■ WHAT IS EXPECTED: The lines to copy are those in the records below that hold the word "Extract".

*** Block opens ***

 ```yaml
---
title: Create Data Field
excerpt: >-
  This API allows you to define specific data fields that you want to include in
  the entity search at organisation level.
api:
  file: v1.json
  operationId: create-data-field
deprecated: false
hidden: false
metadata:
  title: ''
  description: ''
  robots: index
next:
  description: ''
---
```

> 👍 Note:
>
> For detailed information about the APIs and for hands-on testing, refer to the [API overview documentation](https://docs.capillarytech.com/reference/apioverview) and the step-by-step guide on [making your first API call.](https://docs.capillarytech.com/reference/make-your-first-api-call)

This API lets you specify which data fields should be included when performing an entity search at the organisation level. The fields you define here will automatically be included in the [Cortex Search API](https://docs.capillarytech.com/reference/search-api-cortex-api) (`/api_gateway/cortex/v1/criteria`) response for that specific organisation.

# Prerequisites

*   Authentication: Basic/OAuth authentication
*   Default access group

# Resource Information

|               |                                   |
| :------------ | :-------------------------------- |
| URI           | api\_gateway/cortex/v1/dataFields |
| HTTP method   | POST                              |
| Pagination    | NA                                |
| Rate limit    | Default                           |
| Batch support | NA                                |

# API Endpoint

*** Block closes ***
*** Block opens ***

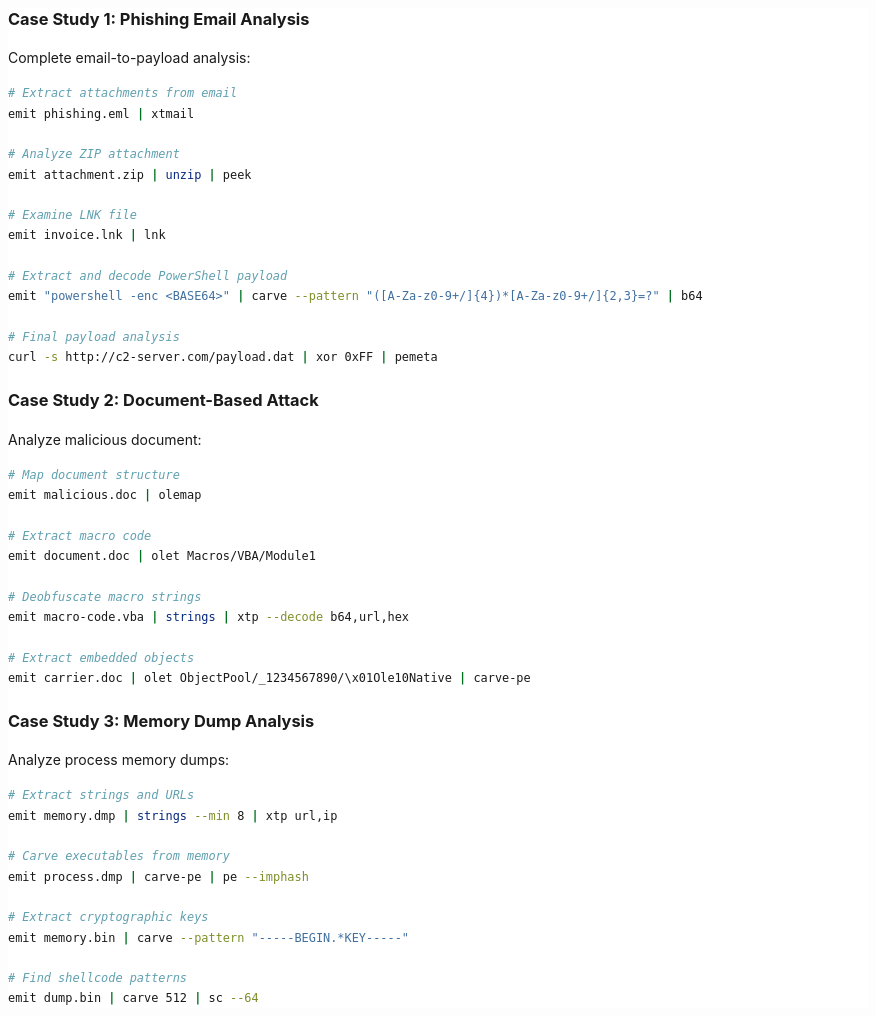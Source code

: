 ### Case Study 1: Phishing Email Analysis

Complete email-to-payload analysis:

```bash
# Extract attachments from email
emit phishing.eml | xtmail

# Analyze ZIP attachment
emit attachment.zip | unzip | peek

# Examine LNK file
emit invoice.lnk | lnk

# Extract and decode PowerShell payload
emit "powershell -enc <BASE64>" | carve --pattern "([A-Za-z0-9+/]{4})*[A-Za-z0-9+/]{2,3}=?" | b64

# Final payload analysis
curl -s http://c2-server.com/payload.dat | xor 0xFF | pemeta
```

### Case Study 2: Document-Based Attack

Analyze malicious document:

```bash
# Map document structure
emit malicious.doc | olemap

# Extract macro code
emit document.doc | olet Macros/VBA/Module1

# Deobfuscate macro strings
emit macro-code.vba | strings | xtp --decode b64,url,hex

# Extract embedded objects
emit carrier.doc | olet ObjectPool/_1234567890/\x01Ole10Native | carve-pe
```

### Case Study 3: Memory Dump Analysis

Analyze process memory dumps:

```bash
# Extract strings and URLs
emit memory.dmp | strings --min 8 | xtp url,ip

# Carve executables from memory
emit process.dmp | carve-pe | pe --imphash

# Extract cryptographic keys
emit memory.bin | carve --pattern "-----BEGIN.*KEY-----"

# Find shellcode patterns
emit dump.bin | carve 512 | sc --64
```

*** Block closes ***

■ TASK RESULT:
# Extract attachments from email
# Extract and decode PowerShell payload
# Extract macro code
# Extract embedded objects
# Extract strings and URLs
# Extract cryptographic keys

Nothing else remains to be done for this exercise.